Household words* – what our language owes to Shakespeare
This entry was posted on Thursday, September 22nd, 2011 at 6:40 AM
The staging was stark, dark and fabulous, and sitting there watching some excellent performances from the small cast of seven, I was reminded how much our language owes to Shakespeare.
OK. I know you Bard haters and detractors will disagree but so many of his phrases are still commonplace in our language almost four centuries after his death.

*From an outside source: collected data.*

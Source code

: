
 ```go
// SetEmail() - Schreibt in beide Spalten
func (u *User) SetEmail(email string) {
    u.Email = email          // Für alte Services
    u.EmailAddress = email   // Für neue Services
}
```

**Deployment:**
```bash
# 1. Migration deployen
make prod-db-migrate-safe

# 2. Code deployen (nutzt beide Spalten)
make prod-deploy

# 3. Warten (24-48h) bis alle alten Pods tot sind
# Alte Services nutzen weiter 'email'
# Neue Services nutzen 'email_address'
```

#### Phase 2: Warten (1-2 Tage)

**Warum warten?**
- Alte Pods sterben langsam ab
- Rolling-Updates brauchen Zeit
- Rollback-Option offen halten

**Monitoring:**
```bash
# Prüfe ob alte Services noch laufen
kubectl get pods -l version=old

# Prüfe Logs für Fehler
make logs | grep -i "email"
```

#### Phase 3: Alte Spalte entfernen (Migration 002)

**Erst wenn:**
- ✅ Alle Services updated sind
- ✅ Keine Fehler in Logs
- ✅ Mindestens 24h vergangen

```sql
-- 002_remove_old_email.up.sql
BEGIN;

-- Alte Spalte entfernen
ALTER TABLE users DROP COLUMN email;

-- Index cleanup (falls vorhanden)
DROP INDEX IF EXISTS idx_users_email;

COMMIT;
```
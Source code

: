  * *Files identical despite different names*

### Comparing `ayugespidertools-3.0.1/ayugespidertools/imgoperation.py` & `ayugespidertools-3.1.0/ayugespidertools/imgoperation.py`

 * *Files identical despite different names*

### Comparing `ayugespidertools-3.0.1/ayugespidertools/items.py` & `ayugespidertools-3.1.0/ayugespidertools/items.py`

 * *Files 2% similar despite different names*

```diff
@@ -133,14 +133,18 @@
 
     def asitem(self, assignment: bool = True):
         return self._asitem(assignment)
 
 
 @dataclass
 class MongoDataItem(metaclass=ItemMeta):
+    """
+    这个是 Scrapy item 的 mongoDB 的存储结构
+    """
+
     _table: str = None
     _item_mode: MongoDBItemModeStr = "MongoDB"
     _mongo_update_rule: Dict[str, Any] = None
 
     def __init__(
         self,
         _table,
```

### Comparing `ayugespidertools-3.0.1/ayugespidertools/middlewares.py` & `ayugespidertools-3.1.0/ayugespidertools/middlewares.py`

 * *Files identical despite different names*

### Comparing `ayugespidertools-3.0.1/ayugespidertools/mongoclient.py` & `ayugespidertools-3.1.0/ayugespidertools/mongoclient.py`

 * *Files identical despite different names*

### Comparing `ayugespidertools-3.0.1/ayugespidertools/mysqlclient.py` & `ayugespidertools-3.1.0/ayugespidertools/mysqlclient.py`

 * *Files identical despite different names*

Pound of flesh, from Merchant of Venice, is perhaps one of the most famous but during Macbeth last night I noted, ‘milk of human kindness’, and even ‘knock, knock, who’s there’. I have to admit, the latter did sound strangely out of context!
And apparently, although he didn’t invent the word, the play also claims the first recorded use of the word ‘assassination’. I learned that from reading ‘1599 – A year in the Life of William Shakespeare’ by James Shapiro (published by Faber and Faber ISBN 0-571-21480-0).
Shapiro also says that over the course of Henry the Fifth, Shakespeare invented more than 20 new words. They include: impawn; womby vaultages (my favourite); nook-smitten (a close second); congreeted; enscheduled (sounds like modern-day management speak); and curselaire. I suppose it just goes to show that Will wasn’t always so successful at inventing resonating, century-spanning words.
Here are a couple more everyday phrases that came from Shakespeare’s quill:
All that glisters is not gold – Merchant of Venice
As luck would have it – The Merry Wives of Windsor
Green-eyed monster – Othello
You’ll find 133 more at The Phrase Finder
And why not find out your writing stacks up against Shakespeare’s by taking the ‘How Shakespearean are you?’ test on the OxfordWords blog. It’s great fun!
*By the the way, the first part of this post’s title – ‘household words’ – is borrowed from the Saint Crispin’s Day speech in Henry V.
What are your favourite Shakespeare phrases?